◆ Your task: Reply with nothing but how many lines in the entries below include "username".

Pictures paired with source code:

- - -

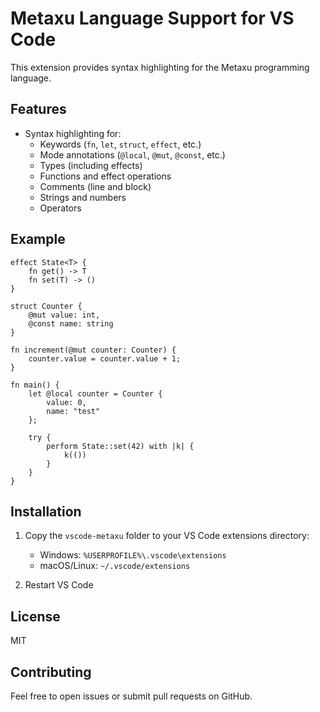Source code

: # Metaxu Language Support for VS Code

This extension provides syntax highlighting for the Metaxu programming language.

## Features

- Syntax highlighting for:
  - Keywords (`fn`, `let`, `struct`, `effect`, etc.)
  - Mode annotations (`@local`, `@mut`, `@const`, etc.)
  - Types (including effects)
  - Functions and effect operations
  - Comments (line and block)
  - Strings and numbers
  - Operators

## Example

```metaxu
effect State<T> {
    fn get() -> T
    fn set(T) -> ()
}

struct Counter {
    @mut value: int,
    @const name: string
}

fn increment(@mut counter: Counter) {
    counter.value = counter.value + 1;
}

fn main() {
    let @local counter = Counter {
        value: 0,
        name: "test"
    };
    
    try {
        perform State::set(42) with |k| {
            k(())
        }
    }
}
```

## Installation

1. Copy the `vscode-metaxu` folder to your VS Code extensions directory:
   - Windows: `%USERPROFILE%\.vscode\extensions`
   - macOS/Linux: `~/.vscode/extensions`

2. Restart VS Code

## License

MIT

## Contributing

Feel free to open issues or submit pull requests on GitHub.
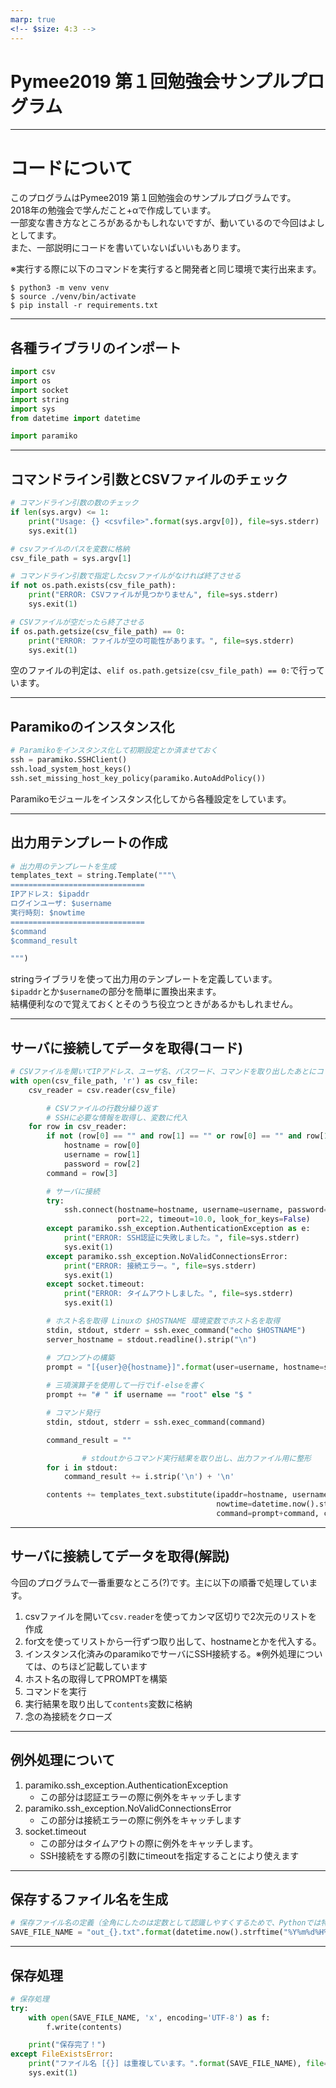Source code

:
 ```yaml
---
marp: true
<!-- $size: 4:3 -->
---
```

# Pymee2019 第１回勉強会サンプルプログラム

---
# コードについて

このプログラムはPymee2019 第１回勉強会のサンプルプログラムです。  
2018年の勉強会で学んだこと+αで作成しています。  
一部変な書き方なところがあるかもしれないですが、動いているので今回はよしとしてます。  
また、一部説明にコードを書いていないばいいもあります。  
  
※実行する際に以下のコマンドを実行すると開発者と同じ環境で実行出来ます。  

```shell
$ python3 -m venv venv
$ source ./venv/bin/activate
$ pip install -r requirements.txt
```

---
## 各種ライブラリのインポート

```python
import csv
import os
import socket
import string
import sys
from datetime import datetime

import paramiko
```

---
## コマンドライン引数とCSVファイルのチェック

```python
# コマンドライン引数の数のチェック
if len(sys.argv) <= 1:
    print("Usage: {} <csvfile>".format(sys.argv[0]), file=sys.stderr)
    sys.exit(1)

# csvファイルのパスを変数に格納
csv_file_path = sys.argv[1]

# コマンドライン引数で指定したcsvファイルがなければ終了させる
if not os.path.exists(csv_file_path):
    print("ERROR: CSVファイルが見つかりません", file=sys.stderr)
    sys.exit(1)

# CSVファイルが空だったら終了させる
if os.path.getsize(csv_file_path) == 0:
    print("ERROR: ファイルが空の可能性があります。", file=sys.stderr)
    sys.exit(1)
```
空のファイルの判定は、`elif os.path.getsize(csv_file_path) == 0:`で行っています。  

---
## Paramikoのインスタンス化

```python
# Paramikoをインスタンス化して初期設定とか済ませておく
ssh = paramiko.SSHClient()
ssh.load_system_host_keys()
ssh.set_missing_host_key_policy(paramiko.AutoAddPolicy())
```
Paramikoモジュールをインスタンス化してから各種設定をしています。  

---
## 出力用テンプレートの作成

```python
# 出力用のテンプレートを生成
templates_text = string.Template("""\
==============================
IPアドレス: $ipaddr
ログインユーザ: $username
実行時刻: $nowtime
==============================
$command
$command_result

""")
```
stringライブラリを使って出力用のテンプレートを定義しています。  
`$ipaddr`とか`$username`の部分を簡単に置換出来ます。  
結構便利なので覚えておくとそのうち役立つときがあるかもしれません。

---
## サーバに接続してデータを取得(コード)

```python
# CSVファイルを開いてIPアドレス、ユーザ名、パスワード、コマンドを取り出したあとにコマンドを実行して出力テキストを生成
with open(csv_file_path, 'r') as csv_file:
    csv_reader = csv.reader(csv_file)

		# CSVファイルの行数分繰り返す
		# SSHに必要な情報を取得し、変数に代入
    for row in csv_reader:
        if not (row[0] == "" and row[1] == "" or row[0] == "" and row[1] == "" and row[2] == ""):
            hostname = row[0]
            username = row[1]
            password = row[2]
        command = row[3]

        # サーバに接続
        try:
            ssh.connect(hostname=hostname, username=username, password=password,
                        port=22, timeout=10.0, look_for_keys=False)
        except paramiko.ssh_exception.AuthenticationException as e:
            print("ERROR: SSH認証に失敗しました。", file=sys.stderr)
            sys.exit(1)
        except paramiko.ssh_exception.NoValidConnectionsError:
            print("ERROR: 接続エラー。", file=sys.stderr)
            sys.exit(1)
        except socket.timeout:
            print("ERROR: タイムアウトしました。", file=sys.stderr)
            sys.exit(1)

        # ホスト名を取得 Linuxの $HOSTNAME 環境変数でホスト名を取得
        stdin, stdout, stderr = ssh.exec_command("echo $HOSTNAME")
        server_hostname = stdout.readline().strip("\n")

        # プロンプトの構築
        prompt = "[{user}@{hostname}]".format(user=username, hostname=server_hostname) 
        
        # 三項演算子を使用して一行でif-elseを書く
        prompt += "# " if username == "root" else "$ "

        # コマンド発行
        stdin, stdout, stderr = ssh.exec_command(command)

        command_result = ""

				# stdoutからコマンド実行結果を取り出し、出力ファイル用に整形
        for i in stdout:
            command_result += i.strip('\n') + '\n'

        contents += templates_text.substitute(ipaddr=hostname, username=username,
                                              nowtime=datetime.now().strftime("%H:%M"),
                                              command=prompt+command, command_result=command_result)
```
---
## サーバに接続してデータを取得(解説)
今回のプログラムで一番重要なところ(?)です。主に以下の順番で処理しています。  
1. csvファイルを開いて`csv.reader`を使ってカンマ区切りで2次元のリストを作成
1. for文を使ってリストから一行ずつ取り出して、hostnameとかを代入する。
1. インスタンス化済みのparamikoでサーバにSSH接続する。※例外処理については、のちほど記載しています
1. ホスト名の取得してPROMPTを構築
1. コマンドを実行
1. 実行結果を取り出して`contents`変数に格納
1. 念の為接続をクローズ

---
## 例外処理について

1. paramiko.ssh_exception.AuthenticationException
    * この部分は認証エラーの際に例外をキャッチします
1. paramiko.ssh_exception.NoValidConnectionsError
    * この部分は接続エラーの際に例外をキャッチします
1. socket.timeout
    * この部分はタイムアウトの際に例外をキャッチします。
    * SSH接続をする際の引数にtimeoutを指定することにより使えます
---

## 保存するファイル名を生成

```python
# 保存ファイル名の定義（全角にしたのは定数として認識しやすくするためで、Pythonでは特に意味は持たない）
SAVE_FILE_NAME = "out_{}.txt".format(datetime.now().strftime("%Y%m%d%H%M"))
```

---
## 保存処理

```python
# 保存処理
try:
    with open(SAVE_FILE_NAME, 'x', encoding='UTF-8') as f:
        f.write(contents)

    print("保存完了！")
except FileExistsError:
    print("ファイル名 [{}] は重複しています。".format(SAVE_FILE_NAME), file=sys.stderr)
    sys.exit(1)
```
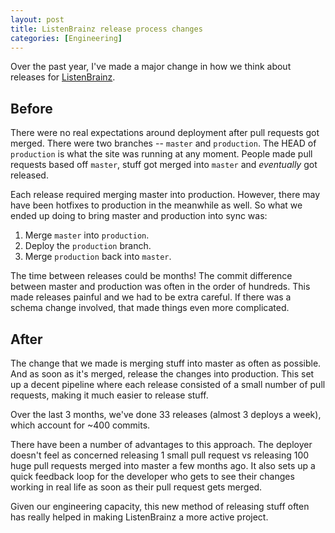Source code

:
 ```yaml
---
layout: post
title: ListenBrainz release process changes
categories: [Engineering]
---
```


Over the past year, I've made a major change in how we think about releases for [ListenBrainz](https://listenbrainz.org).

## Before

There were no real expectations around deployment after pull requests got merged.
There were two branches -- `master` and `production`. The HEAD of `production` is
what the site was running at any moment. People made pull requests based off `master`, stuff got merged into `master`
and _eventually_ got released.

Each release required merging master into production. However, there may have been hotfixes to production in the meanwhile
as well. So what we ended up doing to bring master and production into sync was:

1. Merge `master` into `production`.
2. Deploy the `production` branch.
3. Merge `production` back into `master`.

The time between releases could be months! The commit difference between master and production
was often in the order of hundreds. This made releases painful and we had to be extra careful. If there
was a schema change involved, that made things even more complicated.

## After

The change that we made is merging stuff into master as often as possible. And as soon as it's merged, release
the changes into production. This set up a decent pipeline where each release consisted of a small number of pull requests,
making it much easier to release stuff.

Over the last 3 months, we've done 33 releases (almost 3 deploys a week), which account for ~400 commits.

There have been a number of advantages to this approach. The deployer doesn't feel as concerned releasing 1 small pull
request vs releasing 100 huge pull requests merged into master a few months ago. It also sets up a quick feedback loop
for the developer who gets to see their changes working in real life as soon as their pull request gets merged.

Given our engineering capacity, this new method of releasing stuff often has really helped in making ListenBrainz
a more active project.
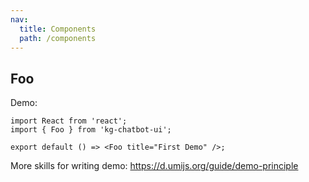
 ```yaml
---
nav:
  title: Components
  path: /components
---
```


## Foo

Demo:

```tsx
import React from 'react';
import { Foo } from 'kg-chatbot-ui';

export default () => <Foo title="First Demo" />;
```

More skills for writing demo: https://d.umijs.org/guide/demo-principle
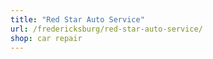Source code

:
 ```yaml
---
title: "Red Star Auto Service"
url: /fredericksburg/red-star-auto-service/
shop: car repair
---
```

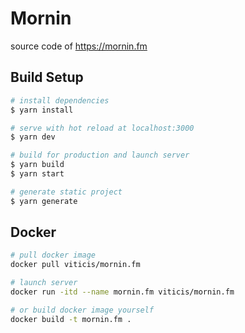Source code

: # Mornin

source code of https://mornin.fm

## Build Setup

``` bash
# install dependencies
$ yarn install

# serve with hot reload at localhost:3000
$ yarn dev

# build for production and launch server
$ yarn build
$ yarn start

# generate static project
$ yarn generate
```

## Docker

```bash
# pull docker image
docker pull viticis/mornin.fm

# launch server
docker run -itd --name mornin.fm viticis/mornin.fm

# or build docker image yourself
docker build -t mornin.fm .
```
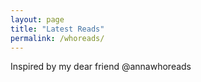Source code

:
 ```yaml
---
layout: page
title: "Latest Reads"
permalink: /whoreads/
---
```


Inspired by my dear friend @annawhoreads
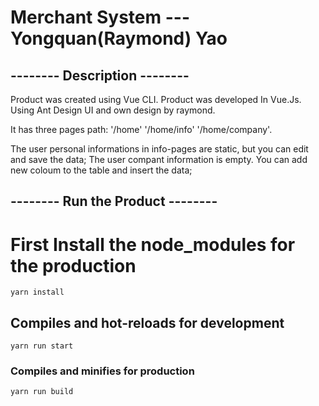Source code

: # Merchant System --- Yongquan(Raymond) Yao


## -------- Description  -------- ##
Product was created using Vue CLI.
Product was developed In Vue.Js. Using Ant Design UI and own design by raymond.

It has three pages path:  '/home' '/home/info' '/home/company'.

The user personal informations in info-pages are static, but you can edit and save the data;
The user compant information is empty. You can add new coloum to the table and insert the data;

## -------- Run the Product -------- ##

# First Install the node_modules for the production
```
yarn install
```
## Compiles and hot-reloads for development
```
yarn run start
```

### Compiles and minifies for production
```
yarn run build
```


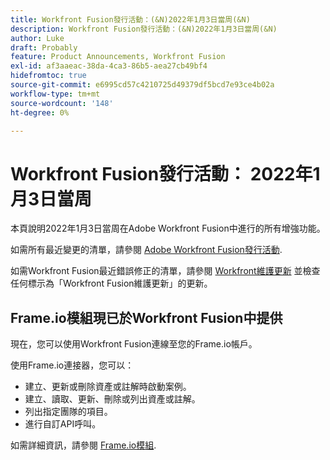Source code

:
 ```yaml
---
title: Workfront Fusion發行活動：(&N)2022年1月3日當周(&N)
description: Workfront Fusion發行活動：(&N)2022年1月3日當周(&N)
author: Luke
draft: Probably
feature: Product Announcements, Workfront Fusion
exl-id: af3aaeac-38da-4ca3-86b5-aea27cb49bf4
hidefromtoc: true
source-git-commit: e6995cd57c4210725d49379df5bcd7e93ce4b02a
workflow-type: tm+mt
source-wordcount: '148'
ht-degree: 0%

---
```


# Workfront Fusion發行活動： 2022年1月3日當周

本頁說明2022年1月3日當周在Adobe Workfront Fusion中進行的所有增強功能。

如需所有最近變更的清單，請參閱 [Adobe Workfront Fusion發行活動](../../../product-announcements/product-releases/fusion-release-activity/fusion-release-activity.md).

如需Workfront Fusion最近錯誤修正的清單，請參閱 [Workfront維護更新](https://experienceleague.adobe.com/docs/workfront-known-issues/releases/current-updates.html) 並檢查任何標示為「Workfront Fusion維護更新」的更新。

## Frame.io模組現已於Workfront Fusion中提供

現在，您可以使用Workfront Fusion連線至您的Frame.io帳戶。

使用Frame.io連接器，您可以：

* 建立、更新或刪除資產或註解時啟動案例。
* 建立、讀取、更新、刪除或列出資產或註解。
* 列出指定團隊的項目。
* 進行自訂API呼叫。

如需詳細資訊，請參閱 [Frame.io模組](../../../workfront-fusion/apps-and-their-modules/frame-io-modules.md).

- - -

◆ Output of the task: 7